Gençlik çağını birkaç evreye, ya da alt döneme ayırabiliriz. Hızlı büyüme ve uyanışın olduğu 11–15 yaşlar arası ergenlik yada ilk gençlik olarak bilinir. Olumsuz davranış ve tepkilerin yoğun olduğu evredir. 15–17 yaşları arası çekingenliğin ve kendine güvensizliğin belirgin olduğu delikanlılık evresidir. 17–21 yaşlar arası kendine güven ve gösterişin ağır bastığı delikanlılık evresi, 21 yaş ile 25 yaş arası da uzamış gençlik çağı olarak değerlendirilir. İnsan gelişimi fiziksel, , hormonal, duygusal, sosyal zihinsel, kişisel ve ahlâkî olmak üzere sekiz boyutta incelenebilir.
Bedensel Gelişm
Ergenlik döneminin göze çarpan ilk gelişmesi, boy ve ağırlıkta yaşanır. Kızların bedenlerinde görülen bazı değişikliklerle ergenliğe girilir. Vucudları şekil değiştirir, özellikle göğüsleri büyür, âdet görmeye başlar. Erkekler kızlardan ortalama iki yıl sonra ergenliğe girerler. Ergenlik döneminde boşalma (ihtilam) olur ve yüzde sivilceler görülür. Sakal ve bıyık tüyleri belirir. Bazı bölgeelrde (koltuk altı ve organ çevresinde) kıllanma ortaya çıakar. Ses kalınlaşır, erkeğe özgü vaziyet alır.
Cinsel Gelişim
Bedensel gelişimle beraber, fonksiyonlar devreye girer. Cinsel kimliği oluşmaya başlar. Ergenlik bedensel değişmeleri, kızlarda genç kız, erkek çocukara da erkek görünümü sağlar.

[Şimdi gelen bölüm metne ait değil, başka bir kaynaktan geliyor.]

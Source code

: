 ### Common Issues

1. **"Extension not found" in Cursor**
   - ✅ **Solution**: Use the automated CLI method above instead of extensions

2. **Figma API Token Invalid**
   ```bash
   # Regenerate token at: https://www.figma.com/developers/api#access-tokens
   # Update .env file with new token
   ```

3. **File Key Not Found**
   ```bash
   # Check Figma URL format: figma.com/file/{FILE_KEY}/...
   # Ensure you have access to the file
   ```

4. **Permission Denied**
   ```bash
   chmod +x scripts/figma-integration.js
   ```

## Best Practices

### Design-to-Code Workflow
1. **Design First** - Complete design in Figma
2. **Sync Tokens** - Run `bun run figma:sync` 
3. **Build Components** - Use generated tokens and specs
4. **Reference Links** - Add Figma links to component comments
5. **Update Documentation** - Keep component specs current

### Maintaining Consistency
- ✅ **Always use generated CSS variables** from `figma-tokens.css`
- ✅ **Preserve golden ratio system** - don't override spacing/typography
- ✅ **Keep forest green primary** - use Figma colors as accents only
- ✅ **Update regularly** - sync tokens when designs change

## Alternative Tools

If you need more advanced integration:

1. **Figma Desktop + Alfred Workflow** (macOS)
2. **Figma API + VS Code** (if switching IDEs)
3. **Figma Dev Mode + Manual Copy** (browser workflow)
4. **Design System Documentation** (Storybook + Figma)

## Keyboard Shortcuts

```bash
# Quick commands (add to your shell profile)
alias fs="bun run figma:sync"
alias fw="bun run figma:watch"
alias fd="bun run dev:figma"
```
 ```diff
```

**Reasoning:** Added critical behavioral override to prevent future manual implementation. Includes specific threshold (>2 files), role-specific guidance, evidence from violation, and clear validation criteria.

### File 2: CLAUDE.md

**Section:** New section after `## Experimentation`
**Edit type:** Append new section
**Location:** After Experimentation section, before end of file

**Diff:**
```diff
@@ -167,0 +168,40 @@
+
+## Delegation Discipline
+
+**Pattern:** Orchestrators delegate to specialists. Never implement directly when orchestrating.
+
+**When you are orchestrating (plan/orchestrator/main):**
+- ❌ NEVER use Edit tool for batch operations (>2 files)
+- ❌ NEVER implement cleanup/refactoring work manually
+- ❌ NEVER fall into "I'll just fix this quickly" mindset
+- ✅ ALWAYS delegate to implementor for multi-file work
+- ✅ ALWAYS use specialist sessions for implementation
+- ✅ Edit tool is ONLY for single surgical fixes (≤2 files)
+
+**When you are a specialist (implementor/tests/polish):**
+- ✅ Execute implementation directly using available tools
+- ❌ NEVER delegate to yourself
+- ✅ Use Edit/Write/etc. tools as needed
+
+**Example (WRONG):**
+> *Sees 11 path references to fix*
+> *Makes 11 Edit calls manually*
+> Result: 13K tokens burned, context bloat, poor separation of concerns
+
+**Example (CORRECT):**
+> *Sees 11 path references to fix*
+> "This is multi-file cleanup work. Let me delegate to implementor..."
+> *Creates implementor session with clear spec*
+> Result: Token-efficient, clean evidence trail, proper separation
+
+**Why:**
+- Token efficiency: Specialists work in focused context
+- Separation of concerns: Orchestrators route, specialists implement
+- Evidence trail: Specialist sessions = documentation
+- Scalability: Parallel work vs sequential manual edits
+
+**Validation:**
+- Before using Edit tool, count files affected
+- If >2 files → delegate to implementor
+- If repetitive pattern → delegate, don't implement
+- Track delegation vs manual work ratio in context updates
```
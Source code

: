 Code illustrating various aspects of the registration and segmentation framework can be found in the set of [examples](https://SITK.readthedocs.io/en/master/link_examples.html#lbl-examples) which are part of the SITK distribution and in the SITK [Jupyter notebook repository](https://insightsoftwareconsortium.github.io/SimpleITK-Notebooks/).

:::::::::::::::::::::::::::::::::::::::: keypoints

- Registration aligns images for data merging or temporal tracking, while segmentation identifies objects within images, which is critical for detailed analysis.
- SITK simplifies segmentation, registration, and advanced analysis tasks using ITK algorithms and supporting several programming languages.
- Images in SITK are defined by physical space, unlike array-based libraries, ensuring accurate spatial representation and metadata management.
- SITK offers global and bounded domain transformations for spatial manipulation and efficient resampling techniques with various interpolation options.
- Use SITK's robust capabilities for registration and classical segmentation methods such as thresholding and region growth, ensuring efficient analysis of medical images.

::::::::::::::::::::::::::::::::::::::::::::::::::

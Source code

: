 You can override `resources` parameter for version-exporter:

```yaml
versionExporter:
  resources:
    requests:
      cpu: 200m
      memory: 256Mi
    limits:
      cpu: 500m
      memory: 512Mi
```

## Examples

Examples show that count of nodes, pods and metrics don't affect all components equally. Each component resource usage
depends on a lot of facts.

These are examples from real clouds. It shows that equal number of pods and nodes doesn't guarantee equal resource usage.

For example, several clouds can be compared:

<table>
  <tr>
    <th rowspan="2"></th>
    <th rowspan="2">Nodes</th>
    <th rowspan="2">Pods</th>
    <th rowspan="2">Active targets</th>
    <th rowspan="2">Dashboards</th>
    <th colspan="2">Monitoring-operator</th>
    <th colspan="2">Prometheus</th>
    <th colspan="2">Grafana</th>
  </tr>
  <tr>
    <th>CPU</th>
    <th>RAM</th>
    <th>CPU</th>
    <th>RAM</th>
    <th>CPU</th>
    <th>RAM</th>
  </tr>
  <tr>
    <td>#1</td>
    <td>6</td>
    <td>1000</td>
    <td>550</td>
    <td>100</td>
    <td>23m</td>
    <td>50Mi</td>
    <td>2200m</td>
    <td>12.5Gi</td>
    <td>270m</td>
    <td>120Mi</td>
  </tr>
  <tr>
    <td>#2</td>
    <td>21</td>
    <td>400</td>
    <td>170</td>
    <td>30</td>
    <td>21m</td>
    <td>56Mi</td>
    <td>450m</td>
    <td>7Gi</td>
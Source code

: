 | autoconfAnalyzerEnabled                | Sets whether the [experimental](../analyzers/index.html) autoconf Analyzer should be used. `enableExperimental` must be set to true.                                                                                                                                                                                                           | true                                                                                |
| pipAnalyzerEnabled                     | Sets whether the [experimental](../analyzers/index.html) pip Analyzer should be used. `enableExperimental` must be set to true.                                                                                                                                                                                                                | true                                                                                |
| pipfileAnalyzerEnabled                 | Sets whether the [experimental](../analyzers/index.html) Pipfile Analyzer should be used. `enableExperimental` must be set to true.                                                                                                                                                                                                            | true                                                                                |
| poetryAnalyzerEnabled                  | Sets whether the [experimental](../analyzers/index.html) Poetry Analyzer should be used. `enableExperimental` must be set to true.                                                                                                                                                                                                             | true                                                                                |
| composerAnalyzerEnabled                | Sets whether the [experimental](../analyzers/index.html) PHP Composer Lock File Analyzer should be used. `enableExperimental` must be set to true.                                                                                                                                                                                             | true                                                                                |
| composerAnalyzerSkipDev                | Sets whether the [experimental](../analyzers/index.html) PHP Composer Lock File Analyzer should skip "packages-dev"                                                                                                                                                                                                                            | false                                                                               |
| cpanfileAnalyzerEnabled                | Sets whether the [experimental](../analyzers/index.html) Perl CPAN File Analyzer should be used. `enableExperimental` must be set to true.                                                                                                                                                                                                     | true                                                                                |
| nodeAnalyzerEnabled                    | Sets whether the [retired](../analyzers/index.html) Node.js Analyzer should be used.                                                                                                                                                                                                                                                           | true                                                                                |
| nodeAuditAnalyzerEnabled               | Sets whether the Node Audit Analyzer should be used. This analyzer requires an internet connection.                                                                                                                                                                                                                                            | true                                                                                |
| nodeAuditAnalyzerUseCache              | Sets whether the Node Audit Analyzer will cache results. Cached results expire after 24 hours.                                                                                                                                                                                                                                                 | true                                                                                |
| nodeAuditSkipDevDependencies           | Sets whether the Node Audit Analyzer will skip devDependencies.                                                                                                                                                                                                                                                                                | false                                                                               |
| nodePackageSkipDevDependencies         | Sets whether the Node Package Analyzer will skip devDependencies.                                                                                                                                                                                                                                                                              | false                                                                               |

Çocuğa Buluğ Çağı Eğitimin Verilmesi: Bu eğitimin amacı biyolojik ve gelişimleri konusunda bilgi sahibi yapmak ve onların bilgi eksikliği sebebiyle yaşayacağı kaygılarının, gerginliklerinin azalmasını sağlamaktır. Cinsel gelişim ile ilgili bilgiler çocuğa, çocukluğun ilk yıllarından başlayarak ergenliğin sonuna kadar yaşıyla orantılı bir gelişim çizgisi içinde verilmelidir. Kız çocuğun annesi tarafından erkek çocuğun da babası tarafından daha belirtileri başlamadan bu devreye hazırlanmaları şarttır.
Öncelikle kız çocukalrın karşılaştıkları özel halleriyle ilgili durumlar hakında annesi tarafından aydınlatılması, gerekli sağlık ve temizlik kuralları öğretilmesi gerekir. Gençlere bilgilerin, büyükleri tarafından ve yeterli miktarda verilmemesi halinde çocukların sağlıklı olmayan kanallardan bu bilgileri almalrına yol açar. Bu kaynakların sağlıklı ve yeterli olmamasından ötürü, eksik ve yanlış bilgilerle yetişeceklerdir. Bu durumun en tehlikeli tarafı, bu bilgilenme sürecinin, gözlenemez ve denetlenemez bir şekilde gelişmesi olacaktır.